◆ **ABOUT THIS EXERCISE**
For the material that follows, return exactly the lines from the one with "Mỗi từ đi vào" through the one with "Można zauważyć, że istnieje", both ends included.

◆ **GIVEN INFORMATION**
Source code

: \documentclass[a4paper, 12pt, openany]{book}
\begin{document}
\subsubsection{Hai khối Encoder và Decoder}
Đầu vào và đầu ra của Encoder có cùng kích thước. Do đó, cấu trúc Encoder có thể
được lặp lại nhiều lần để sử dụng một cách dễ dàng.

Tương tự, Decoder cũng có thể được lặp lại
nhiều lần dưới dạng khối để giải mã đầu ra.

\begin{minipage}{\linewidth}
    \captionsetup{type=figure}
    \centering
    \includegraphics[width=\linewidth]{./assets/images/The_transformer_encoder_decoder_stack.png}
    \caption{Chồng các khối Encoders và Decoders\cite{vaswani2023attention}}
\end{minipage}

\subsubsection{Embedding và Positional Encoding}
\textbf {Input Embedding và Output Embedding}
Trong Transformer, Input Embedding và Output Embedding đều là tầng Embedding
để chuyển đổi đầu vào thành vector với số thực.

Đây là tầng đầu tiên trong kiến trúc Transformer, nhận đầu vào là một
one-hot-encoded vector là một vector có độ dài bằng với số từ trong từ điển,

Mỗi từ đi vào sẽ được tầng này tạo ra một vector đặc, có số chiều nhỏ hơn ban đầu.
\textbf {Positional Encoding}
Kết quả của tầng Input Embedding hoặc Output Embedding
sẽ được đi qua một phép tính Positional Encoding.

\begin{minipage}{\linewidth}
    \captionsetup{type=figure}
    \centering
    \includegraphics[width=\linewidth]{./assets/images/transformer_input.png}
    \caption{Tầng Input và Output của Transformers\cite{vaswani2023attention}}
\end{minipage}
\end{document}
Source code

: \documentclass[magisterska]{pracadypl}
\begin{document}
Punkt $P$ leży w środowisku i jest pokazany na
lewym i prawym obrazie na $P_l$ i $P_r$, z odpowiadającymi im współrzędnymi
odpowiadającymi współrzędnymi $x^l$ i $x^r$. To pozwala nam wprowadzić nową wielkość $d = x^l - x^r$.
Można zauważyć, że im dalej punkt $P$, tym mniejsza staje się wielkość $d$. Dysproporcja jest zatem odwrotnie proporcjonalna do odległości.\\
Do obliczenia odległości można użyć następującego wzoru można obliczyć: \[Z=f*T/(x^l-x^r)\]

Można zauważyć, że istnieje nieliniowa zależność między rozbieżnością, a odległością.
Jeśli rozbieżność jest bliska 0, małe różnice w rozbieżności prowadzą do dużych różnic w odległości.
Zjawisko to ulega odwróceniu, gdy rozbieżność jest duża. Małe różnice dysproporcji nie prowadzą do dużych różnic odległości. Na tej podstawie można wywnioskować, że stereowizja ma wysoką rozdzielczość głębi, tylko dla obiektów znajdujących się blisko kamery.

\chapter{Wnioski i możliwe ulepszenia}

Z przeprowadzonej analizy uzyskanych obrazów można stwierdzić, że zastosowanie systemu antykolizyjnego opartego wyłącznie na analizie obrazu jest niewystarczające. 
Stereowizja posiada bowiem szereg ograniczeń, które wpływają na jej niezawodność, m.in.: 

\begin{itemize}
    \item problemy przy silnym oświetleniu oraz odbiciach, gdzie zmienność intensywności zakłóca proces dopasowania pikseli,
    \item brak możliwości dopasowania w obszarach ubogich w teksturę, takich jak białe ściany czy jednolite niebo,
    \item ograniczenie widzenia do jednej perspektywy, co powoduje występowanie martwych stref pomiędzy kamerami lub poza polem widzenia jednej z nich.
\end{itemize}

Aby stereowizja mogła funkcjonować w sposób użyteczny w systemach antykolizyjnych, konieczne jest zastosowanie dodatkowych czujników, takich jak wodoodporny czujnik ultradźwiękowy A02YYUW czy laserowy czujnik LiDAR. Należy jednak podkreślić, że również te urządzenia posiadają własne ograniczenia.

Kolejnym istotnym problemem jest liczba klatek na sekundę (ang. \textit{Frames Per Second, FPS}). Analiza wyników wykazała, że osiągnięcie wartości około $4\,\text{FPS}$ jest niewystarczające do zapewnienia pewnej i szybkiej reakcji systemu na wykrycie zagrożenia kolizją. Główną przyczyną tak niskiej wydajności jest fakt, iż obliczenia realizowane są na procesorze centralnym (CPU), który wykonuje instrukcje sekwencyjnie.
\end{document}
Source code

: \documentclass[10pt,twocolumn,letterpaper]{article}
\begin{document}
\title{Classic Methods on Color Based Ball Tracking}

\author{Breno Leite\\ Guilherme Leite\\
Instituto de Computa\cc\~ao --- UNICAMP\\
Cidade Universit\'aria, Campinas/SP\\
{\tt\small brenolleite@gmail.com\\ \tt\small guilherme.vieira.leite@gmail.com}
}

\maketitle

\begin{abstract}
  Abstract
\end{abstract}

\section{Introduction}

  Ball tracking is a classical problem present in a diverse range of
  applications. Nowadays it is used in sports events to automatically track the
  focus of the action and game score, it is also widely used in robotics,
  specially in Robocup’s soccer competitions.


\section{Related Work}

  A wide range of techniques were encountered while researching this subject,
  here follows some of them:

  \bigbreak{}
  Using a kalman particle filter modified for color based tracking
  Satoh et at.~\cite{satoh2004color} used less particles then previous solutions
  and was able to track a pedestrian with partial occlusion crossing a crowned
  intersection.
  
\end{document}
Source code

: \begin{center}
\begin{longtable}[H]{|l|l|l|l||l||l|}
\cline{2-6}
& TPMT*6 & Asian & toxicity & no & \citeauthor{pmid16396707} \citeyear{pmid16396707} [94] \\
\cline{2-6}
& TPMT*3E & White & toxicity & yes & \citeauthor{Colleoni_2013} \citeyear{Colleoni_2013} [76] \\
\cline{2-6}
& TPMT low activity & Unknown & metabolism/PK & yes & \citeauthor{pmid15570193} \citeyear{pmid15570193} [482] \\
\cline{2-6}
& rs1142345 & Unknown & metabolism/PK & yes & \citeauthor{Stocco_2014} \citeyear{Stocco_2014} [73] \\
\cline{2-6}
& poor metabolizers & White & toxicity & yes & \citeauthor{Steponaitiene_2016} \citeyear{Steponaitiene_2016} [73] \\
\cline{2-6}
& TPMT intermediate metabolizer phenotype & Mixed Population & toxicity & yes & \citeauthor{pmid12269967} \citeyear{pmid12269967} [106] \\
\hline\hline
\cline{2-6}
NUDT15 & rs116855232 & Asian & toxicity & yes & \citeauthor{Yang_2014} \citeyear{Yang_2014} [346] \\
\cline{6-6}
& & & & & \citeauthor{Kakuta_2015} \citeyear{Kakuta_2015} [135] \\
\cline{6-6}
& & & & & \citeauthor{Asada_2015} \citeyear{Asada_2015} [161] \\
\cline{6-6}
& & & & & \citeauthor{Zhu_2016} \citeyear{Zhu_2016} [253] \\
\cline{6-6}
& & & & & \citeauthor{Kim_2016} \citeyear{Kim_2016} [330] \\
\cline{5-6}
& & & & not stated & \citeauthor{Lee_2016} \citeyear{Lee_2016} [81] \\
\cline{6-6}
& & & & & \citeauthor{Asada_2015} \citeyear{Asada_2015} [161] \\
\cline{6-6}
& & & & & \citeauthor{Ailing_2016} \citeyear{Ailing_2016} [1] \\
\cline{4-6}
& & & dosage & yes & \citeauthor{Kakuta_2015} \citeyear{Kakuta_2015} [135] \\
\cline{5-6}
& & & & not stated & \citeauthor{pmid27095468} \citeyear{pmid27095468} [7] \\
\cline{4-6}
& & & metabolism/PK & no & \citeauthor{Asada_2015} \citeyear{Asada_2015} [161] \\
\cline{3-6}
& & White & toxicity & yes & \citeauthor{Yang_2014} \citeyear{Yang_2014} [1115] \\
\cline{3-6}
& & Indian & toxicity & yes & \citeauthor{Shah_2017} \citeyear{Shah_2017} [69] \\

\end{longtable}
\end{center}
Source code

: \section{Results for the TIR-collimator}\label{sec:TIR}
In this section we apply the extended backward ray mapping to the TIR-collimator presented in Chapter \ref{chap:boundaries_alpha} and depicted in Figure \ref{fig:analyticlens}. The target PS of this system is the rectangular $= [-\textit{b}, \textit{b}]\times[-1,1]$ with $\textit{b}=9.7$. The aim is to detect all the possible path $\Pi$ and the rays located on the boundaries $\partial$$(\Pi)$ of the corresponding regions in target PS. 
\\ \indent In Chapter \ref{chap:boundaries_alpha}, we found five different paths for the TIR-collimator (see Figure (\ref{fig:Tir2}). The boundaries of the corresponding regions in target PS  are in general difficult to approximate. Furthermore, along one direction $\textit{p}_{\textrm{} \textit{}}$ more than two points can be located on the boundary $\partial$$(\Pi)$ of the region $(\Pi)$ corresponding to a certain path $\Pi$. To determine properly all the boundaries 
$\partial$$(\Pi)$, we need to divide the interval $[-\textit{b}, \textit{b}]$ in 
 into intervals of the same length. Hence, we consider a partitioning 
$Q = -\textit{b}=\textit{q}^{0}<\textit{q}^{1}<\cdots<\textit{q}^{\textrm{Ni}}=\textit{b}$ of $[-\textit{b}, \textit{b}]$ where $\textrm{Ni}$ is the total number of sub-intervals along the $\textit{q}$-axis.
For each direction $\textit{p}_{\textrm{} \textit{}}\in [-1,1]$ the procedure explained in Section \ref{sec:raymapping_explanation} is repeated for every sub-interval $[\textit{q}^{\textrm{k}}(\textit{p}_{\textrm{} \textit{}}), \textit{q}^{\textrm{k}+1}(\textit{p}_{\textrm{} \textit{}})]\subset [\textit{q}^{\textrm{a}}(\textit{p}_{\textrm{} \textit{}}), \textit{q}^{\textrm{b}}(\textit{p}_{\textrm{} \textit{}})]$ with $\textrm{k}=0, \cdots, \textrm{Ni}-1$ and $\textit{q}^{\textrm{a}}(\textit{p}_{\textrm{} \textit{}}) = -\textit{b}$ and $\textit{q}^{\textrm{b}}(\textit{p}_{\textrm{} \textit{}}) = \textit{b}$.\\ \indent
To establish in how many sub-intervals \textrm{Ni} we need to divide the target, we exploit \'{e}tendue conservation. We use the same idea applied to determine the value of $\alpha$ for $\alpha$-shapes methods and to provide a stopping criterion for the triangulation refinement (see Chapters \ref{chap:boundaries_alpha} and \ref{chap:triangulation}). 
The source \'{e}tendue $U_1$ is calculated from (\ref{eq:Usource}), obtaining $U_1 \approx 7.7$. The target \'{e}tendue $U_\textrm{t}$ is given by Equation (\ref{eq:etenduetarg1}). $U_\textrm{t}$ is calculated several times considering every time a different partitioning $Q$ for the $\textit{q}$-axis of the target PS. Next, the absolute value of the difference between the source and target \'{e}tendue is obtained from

◆ **REPLY**
Mỗi từ đi vào sẽ được tầng này tạo ra một vector đặc, có số chiều nhỏ hơn ban đầu.
\textbf {Positional Encoding}
Kết quả của tầng Input Embedding hoặc Output Embedding
sẽ được đi qua một phép tính Positional Encoding.

\begin{minipage}{\linewidth}
    \captionsetup{type=figure}
    \centering
    \includegraphics[width=\linewidth]{./assets/images/transformer_input.png}
    \caption{Tầng Input và Output của Transformers\cite{vaswani2023attention}}
\end{minipage}
\end{document}
Source code

: \documentclass[magisterska]{pracadypl}
\begin{document}
Punkt $P$ leży w środowisku i jest pokazany na
lewym i prawym obrazie na $P_l$ i $P_r$, z odpowiadającymi im współrzędnymi
odpowiadającymi współrzędnymi $x^l$ i $x^r$. To pozwala nam wprowadzić nową wielkość $d = x^l - x^r$.
Można zauważyć, że im dalej punkt $P$, tym mniejsza staje się wielkość $d$. Dysproporcja jest zatem odwrotnie proporcjonalna do odległości.\\
Do obliczenia odległości można użyć następującego wzoru można obliczyć: \[Z=f*T/(x^l-x^r)\]

Można zauważyć, że istnieje nieliniowa zależność między rozbieżnością, a odległością.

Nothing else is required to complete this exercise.